Class Creative secured the design contract by the use of original contemporary illustrations and user friendly features designed to ensure the eMonocot website has mass appeal.
Chris Pyatt, Co-Founder of Class Creative said: “We have only been established for two years, so to have a won a design contract from the University of Oxford, Kew and the Natural History Museum just shows that barriers are there to be broken. We won the eMonocot work due to our original illustrations, user-friendly design ideas, and the fact the project leads took comfort that they would be working with Class Creative’s business owners. So many small businesses believe the procurement procedures of large, high profile companies will work against them, but if you can demonstrate originality, value for money and passion, you can succeed.
“Class Creative was a two-man start-up, but we are now on the way to being a team of five, which has happened in a very short amount of time. We moved to Faraday Wharf at Birmingham Science Park last year and our business took off within weeks of settling in. We wouldn’t have grown at such a fast pace if we were based in the Jewellery Quarter or Digbeth. The community at the Science Park is fantastic; there’s an open-door policy between all the start-ups. Everyone believes in collaboration, rather than competition, and our collective network of contacts is amazing.”
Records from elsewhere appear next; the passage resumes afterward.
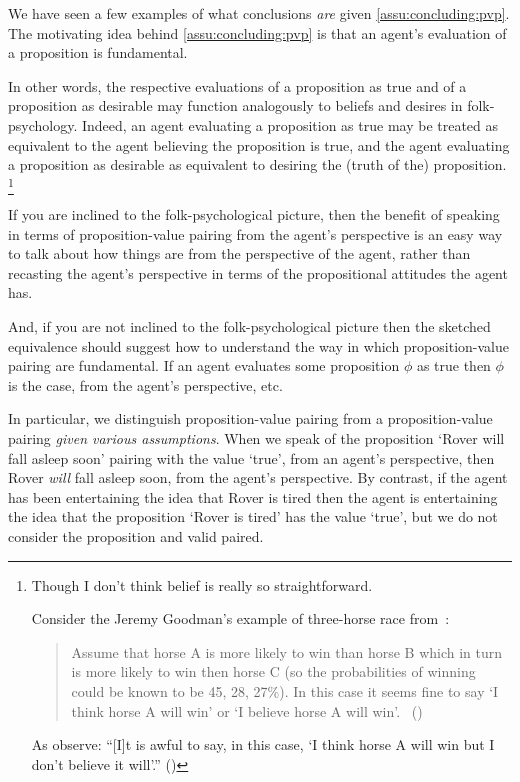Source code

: \begin{note}
  We have seen a few examples of what conclusions \emph{are} given \autoref{assu:concluding:pvp}.
  The motivating idea behind \autoref{assu:concluding:pvp} is that an agent's evaluation of a proposition is fundamental.

  In other words, the respective evaluations of a proposition as true and of a proposition as desirable may function analogously to beliefs and desires in folk-psychology.
  Indeed, an agent evaluating a proposition as true may be treated as equivalent to the agent believing the proposition is true, and the agent evaluating a proposition as desirable as equivalent to desiring the (truth of the) proposition.%
  \footnote{
    \label{fn:belief-is-difficult}
    Though I don't think belief is really so straightforward.

    Consider the Jeremy Goodman's example of three-horse race from~\textcite{Hawthorne:2016wv}:
    \begin{quote}
      Assume that horse A is more likely to win than horse B which in turn is more likely to win then horse C (so the probabilities of winning could be known to be 45, 28, 27\%).
      In this case it seems ﬁne to say `I think horse A will win' or `I believe horse A will win'.%
      \mbox{ }\hfill\mbox{(\citeyear[1440]{Hawthorne:2016wv})}
    \end{quote}
    As \citeauthor{Hawthorne:2016wv} observe: ``[I]t is awful to say, in this case, `I think horse A will win but I don't believe it will'.''
    (\citeyear[1440, fn.17]{Hawthorne:2016wv})
  }

  If you are inclined to the folk-psychological picture, then the benefit of speaking in terms of proposition-value pairing from the agent's perspective is an easy way to talk about how things are from the perspective of the agent, rather than recasting the agent's perspective in terms of the propositional attitudes the agent has.

  And, if you are not inclined to the folk-psychological picture then the sketched equivalence should suggest how to understand the way in which proposition-value pairing are fundamental.
  If an agent evaluates some proposition \(\phi\) as true then \(\phi\) is the case, from the agent's perspective, etc.
\end{note}

\begin{note}
  In particular, we distinguish proposition-value pairing from a proposition-value pairing \emph{given various assumptions}.
  When we speak of the proposition `Rover will fall asleep soon' pairing with the value `true', from an agent's perspective, then Rover \emph{will} fall asleep soon, from the agent's perspective.
  By contrast, if the agent has been entertaining the idea that Rover is tired then the agent is entertaining the idea that the proposition `Rover is tired' has the value `true', but we do not consider the proposition and valid paired.
\end{note}

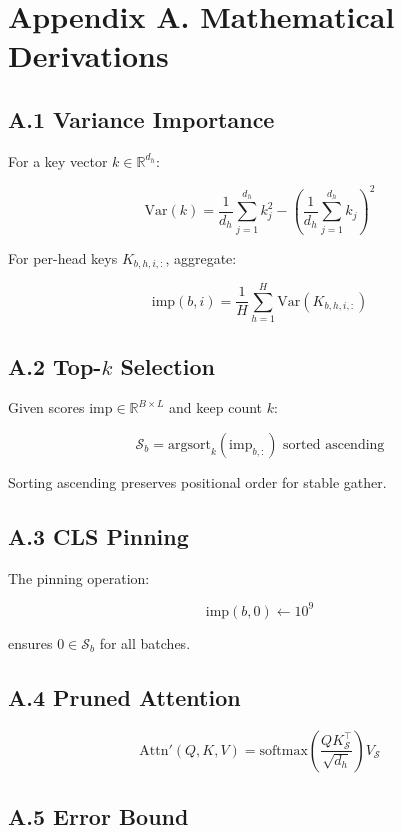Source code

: 
\section{Appendix A. Mathematical Derivations}

\subsection{A.1 Variance Importance}

For a key vector $k \in \mathbb{R}^{d_h}$:

\[
\text{Var}(k) = \frac{1}{d_h} \sum_{j=1}^{d_h} k_j^2 - \left(\frac{1}{d_h} \sum_{j=1}^{d_h} k_j\right)^2
\tag{A.1}
\]

For per-head keys $K_{b,h,i,:}$, aggregate:

\[
\text{imp}(b, i) = \frac{1}{H} \sum_{h=1}^{H} \text{Var}(K_{b,h,i,:})
\tag{A.2}
\]

\subsection{A.2 Top-$k$ Selection}

Given scores $\text{imp} \in \mathbb{R}^{B \times L}$ and keep count $k$:

\[
\mathcal{S}_b = \text{argsort}_{k}(\text{imp}_{b,:}) \text{ sorted ascending}
\tag{A.3}
\]

Sorting ascending preserves positional order for stable gather.

\subsection{A.3 CLS Pinning}

The pinning operation:

\[
\text{imp}(b, 0) \leftarrow 10^9
\tag{A.4}
\]

ensures $0 \in \mathcal{S}_b$ for all batches.

\subsection{A.4 Pruned Attention}

\[
\text{Attn}'(Q, K, V) = \text{softmax}\!\left(\frac{Q K_{\mathcal{S}}^\top}{\sqrt{d_h}}\right)V_{\mathcal{S}}
\tag{A.5}
\]

\subsection{A.5 Error Bound}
Class Creative has been named as one of industry-publication The Drum’s ‘2012 top emerging companies in the UK’ and Chris Pyatt was recognised in Insider Midlands magazine’s 42 under 42 class of 2012. The agency’s key clients include Packt Publishing, Birmingham Hippodrome, St David’s Hotel in Cardiff, TedX and Birmingham Forward.
As the lead organisation for the eMonocot project, Royal Botanic Gardens Kew has been given the job of generating the content for the ambitious, information-rich website, which will go live in 2013. As well as using existing data and revealing new findings, the global community will be encouraged to contribute data to the online educational resource. Though focused on a specific plant group, eMonocot is among the most ambitious eTaxonomy projects yet attempted and has the potential to revolutionise the way taxonomic data are organised and accessed, by both the practitioners and users of taxonomy.